An expertly crafted and sharp critique of the machinery of war

🥾 My Sister Jill by Patricia Cornelius
Image: Ryan Hamilton

Initially I resisted booking tickets to see My Sister Jill because the marketing made it seem to be kitschy white Australiana—with no relevance to the now, but boy was I pleasantly surprised

The story begins post WW2 and follows a young family in Melbourne’s suburbs. Dad is traumatised from the war, and that echoes in the family dynamics. 

Of course eventually, all of the kids are grown and war has broken out in Vietnam.
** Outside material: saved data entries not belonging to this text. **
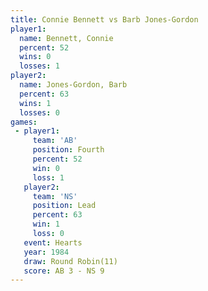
 ```yaml
---
title: Connie Bennett vs Barb Jones-Gordon
player1:                  
  name: Bennett, Connie   
  percent: 52             
  wins: 0                 
  losses: 1               
player2:                  
  name: Jones-Gordon, Barb
  percent: 63             
  wins: 1                 
  losses: 0               
games:
 - player1:          
     team: 'AB'      
     position: Fourth
     percent: 52     
     win: 0          
     loss: 1         
   player2:        
     team: 'NS'    
     position: Lead
     percent: 63   
     win: 1        
     loss: 0       
   event: Hearts        
   year: 1984           
   draw: Round Robin(11)
   score: AB 3 - NS 9   
---
```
The tension between conscripted children, protestors, and parents was a stunning examination of the familial trauma of war 

The acting was phenomenal, the script was excellently crafted, blocking was sumptuous, and while the set felt a little basic it was used very well. 

Altogether it was an expertly crafted and sharp critique of the machinery of war, especially in how it affects children.

Obviously a story like this is incredibly relevant to what’s happening now in the world, and I was just left feeling disappointed that that value wasn’t communicated beforehand. 

I think there’s a broader conversation to be had about the way that main stage companies market their shows, and the way they seem to avoid emphasising the political and social relevance of their programming. 

But I’m cautiously optimistic for MTC, season 2024 looks to be excellent and I’m excited to see how it will play out.